*WHAT YOU WILL DO*:
Only one portion of the data is to be written out: from the line bearing "在这一领域，腾讯共计投资了八" through the line bearing "人工智能在未来重要吗？需要各家科技公司布局吗？". Write it exactly as it appears.

*MATERIAL FOR THIS EXERCISE*:
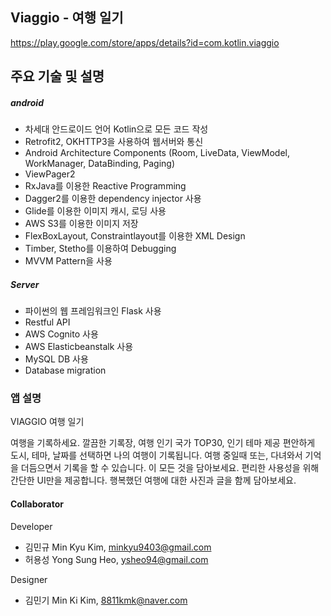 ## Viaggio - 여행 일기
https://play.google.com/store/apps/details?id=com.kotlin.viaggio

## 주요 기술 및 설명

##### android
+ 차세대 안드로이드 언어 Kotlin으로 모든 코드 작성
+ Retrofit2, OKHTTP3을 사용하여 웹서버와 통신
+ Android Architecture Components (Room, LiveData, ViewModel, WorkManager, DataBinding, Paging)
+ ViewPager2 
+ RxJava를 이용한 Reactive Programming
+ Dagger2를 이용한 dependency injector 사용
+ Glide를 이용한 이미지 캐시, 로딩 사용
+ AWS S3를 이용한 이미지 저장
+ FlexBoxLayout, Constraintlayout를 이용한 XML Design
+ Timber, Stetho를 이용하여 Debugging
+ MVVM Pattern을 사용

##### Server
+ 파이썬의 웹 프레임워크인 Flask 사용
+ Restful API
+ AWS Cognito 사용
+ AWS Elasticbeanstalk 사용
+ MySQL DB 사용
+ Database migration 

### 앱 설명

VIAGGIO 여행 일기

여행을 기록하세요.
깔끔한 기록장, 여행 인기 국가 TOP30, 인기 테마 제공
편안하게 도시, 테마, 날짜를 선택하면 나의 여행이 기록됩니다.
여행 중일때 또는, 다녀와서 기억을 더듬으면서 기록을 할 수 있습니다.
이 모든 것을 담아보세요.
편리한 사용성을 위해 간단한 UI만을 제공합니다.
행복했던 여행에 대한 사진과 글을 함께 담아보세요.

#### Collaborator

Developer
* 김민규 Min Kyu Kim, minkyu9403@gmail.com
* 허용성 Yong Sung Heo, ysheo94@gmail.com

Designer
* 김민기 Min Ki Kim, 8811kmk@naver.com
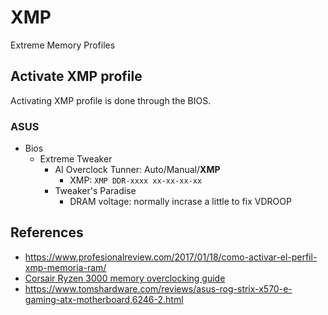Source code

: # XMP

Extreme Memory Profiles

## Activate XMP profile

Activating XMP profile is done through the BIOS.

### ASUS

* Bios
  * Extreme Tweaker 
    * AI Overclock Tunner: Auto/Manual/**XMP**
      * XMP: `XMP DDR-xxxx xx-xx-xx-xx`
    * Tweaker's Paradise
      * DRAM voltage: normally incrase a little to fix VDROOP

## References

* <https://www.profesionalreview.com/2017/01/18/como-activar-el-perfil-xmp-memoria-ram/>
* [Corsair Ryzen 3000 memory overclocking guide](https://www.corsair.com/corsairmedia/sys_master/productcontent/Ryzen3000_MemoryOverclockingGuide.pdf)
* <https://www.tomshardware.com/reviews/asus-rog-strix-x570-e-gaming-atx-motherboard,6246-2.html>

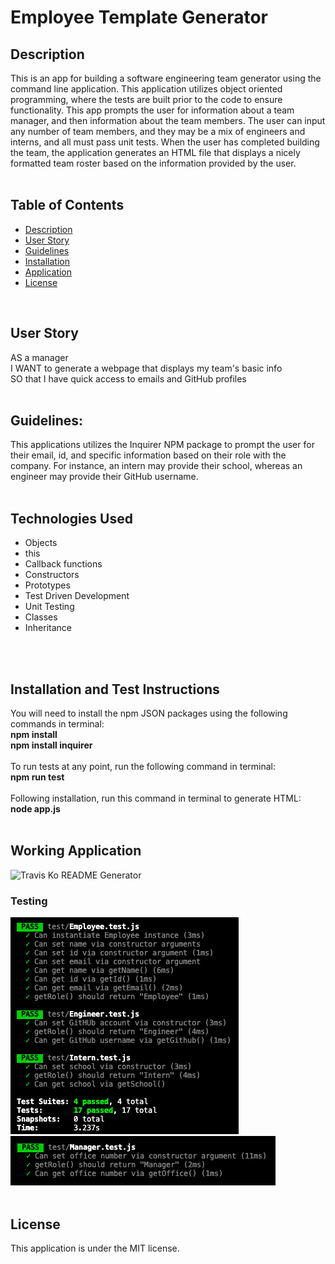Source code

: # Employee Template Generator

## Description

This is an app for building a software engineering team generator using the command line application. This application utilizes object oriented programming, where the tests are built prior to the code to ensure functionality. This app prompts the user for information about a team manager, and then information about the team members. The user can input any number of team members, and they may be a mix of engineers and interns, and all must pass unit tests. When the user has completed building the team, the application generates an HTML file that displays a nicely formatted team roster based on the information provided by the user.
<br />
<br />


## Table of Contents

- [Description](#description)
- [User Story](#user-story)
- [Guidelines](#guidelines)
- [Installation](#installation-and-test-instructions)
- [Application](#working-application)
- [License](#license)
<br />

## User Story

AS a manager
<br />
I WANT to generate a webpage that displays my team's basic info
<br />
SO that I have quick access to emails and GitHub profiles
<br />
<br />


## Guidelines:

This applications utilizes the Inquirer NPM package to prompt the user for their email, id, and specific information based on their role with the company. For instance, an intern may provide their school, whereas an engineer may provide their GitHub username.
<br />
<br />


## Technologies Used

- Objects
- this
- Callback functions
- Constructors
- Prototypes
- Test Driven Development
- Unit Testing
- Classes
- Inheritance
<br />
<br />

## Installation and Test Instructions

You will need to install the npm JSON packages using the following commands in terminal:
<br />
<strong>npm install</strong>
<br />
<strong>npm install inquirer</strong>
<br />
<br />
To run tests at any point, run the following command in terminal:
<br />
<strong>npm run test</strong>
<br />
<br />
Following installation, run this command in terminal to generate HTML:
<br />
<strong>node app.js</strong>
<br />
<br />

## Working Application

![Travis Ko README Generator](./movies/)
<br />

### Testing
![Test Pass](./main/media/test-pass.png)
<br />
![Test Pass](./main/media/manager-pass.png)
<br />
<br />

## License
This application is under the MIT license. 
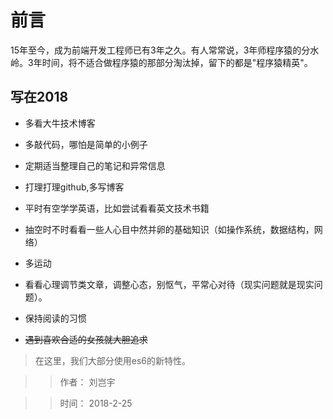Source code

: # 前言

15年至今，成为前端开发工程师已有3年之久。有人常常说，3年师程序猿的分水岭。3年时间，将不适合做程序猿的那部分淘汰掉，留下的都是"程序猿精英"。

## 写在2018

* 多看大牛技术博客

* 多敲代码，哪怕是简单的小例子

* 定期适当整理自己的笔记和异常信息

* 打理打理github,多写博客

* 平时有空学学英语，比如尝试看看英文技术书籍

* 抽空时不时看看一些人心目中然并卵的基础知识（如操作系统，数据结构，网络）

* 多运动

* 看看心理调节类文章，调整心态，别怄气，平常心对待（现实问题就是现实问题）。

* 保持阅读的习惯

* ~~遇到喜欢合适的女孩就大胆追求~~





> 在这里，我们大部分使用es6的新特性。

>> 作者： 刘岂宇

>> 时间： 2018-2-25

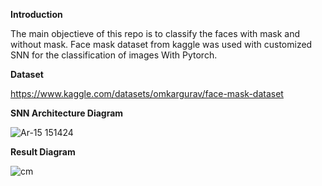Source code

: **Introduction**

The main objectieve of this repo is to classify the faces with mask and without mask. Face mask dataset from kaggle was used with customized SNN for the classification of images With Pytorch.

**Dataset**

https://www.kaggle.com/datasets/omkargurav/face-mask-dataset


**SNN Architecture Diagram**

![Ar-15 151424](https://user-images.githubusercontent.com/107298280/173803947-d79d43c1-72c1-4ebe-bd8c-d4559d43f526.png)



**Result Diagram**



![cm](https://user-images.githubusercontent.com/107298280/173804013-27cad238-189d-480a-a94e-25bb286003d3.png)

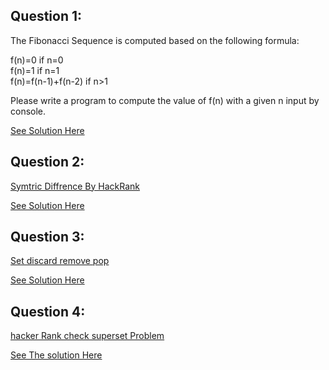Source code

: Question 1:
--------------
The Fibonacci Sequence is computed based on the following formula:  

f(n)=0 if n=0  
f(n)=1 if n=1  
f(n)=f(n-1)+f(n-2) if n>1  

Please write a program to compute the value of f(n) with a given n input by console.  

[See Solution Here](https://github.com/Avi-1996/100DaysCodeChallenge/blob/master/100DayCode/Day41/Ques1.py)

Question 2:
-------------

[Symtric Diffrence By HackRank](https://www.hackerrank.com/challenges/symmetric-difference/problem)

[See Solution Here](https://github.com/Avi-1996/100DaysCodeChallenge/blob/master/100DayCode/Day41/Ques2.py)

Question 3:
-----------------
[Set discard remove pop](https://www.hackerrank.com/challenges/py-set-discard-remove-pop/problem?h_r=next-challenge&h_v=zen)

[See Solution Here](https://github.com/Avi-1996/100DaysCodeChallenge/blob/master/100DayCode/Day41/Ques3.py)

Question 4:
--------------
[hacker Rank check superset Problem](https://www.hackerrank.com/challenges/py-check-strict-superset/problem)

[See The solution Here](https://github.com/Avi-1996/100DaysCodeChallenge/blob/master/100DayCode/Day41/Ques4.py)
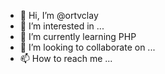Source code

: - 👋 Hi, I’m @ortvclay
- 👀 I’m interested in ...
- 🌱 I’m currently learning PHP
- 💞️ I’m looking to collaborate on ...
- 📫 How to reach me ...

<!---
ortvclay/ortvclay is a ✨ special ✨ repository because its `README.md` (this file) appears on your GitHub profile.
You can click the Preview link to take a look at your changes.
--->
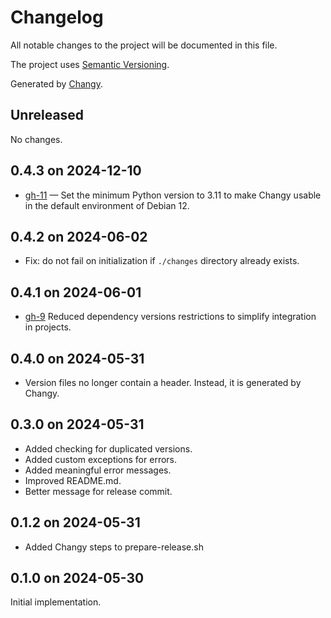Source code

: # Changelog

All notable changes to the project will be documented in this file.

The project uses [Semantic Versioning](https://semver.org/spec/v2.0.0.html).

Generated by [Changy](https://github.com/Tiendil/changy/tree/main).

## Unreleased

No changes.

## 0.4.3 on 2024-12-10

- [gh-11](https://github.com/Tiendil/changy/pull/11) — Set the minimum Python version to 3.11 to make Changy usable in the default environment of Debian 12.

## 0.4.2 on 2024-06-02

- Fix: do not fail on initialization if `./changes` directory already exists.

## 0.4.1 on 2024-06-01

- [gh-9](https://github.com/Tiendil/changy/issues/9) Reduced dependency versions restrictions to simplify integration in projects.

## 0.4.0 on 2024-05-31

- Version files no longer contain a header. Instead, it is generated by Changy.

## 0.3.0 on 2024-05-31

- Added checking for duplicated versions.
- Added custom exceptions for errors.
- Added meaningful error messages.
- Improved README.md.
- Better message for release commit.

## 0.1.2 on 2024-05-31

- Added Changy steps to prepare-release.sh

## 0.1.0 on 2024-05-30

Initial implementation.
--
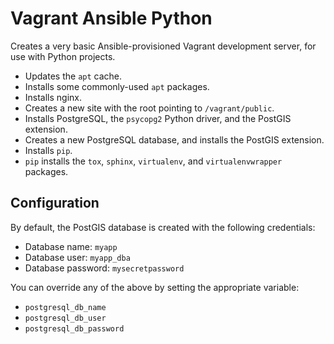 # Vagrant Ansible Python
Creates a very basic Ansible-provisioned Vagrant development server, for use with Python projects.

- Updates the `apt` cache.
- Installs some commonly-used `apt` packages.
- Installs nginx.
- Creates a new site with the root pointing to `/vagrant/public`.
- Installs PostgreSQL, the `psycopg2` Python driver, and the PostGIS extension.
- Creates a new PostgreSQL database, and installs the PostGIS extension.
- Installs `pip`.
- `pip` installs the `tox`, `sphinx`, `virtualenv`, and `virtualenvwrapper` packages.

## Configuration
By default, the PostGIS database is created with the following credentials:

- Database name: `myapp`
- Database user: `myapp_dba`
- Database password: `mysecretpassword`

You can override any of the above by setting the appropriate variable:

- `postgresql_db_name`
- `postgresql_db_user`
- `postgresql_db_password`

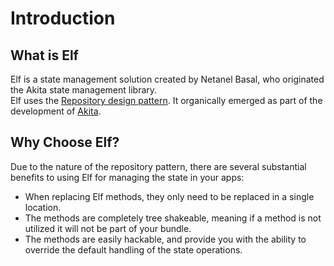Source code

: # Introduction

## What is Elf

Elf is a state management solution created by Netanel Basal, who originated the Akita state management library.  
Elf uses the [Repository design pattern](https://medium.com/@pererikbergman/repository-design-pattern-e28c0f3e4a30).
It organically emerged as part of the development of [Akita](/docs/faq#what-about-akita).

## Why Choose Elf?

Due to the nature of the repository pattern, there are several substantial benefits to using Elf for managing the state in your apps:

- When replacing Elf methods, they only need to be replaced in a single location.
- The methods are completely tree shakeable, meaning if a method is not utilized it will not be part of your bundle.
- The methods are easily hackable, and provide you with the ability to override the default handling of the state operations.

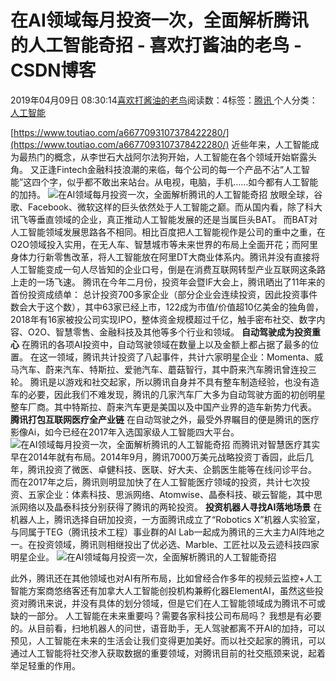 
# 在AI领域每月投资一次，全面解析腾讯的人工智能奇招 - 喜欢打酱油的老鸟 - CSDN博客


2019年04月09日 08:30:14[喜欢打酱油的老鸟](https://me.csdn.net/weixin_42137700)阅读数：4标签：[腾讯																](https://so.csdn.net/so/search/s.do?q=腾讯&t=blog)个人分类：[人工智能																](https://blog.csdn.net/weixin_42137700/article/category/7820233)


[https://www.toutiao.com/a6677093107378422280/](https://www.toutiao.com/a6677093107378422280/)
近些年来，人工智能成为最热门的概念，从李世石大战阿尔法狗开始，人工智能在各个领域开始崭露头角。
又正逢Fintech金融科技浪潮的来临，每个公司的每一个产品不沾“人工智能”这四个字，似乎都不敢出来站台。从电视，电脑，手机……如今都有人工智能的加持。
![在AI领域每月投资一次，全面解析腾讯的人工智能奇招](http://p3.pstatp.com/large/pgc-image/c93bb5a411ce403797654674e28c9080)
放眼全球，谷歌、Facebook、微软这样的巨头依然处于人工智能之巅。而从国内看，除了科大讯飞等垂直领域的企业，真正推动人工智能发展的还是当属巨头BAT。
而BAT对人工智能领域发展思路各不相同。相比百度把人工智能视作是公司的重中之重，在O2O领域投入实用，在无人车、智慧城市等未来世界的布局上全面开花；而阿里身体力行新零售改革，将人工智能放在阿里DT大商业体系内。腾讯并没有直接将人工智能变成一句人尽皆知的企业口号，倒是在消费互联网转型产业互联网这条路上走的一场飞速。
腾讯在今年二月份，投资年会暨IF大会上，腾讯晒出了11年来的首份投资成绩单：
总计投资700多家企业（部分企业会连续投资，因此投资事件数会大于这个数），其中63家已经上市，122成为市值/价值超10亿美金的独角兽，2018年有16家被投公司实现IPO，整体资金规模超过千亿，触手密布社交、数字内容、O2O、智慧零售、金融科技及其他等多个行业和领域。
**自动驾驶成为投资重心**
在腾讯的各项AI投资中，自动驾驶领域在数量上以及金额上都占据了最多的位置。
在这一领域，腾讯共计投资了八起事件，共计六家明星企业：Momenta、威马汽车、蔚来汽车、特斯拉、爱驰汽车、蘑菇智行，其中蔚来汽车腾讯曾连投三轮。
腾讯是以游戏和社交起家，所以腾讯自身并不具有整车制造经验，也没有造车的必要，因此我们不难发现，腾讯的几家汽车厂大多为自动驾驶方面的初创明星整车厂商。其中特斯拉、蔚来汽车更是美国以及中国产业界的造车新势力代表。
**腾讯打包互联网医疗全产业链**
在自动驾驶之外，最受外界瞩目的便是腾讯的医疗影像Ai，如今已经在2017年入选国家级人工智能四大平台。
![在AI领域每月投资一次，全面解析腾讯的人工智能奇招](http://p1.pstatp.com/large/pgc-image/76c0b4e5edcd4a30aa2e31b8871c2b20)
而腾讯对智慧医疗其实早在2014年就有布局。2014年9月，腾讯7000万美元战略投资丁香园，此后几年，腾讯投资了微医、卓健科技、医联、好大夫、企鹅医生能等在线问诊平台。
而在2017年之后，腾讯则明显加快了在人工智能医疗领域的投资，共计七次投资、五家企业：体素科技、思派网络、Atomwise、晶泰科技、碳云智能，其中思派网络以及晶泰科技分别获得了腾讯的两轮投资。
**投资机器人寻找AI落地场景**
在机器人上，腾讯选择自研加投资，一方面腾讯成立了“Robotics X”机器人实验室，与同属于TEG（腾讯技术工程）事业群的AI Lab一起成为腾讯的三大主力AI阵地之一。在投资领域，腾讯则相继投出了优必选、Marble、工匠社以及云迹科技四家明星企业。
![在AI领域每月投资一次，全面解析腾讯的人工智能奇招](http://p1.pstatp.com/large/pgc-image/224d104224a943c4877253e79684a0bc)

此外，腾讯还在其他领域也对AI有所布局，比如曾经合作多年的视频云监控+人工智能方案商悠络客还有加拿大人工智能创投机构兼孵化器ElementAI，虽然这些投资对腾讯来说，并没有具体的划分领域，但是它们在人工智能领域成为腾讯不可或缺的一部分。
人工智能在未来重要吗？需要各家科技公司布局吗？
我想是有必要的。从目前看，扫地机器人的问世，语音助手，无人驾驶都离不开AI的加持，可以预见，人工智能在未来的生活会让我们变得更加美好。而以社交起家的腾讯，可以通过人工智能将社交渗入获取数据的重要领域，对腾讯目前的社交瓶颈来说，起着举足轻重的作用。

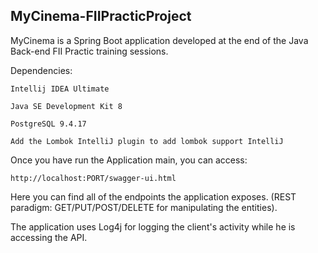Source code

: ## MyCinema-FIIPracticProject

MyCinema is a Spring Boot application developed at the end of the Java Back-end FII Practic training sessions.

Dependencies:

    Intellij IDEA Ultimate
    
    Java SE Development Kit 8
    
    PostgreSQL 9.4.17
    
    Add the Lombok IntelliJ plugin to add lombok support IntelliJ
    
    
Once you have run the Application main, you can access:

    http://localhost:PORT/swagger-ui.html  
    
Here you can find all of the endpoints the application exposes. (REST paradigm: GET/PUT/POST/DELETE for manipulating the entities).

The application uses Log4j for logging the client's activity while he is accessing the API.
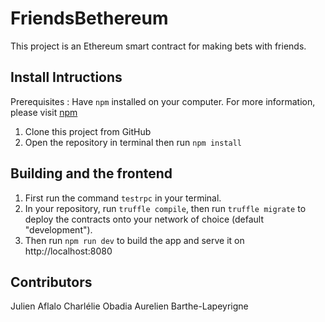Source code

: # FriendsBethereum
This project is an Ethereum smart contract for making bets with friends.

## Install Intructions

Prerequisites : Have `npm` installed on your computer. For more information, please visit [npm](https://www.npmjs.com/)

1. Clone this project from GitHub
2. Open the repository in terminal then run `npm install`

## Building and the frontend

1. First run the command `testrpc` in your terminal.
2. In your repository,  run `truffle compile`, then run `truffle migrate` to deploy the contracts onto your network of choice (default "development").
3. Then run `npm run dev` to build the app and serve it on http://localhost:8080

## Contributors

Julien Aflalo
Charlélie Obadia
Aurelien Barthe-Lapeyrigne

*TASK OUTPUT*:
在这一领域，腾讯共计投资了八起事件，共计六家明星企业：Momenta、威马汽车、蔚来汽车、特斯拉、爱驰汽车、蘑菇智行，其中蔚来汽车腾讯曾连投三轮。
腾讯是以游戏和社交起家，所以腾讯自身并不具有整车制造经验，也没有造车的必要，因此我们不难发现，腾讯的几家汽车厂大多为自动驾驶方面的初创明星整车厂商。其中特斯拉、蔚来汽车更是美国以及中国产业界的造车新势力代表。
**腾讯打包互联网医疗全产业链**
在自动驾驶之外，最受外界瞩目的便是腾讯的医疗影像Ai，如今已经在2017年入选国家级人工智能四大平台。
![在AI领域每月投资一次，全面解析腾讯的人工智能奇招](http://p1.pstatp.com/large/pgc-image/76c0b4e5edcd4a30aa2e31b8871c2b20)
而腾讯对智慧医疗其实早在2014年就有布局。2014年9月，腾讯7000万美元战略投资丁香园，此后几年，腾讯投资了微医、卓健科技、医联、好大夫、企鹅医生能等在线问诊平台。
而在2017年之后，腾讯则明显加快了在人工智能医疗领域的投资，共计七次投资、五家企业：体素科技、思派网络、Atomwise、晶泰科技、碳云智能，其中思派网络以及晶泰科技分别获得了腾讯的两轮投资。
**投资机器人寻找AI落地场景**
在机器人上，腾讯选择自研加投资，一方面腾讯成立了“Robotics X”机器人实验室，与同属于TEG（腾讯技术工程）事业群的AI Lab一起成为腾讯的三大主力AI阵地之一。在投资领域，腾讯则相继投出了优必选、Marble、工匠社以及云迹科技四家明星企业。
![在AI领域每月投资一次，全面解析腾讯的人工智能奇招](http://p1.pstatp.com/large/pgc-image/224d104224a943c4877253e79684a0bc)

此外，腾讯还在其他领域也对AI有所布局，比如曾经合作多年的视频云监控+人工智能方案商悠络客还有加拿大人工智能创投机构兼孵化器ElementAI，虽然这些投资对腾讯来说，并没有具体的划分领域，但是它们在人工智能领域成为腾讯不可或缺的一部分。
人工智能在未来重要吗？需要各家科技公司布局吗？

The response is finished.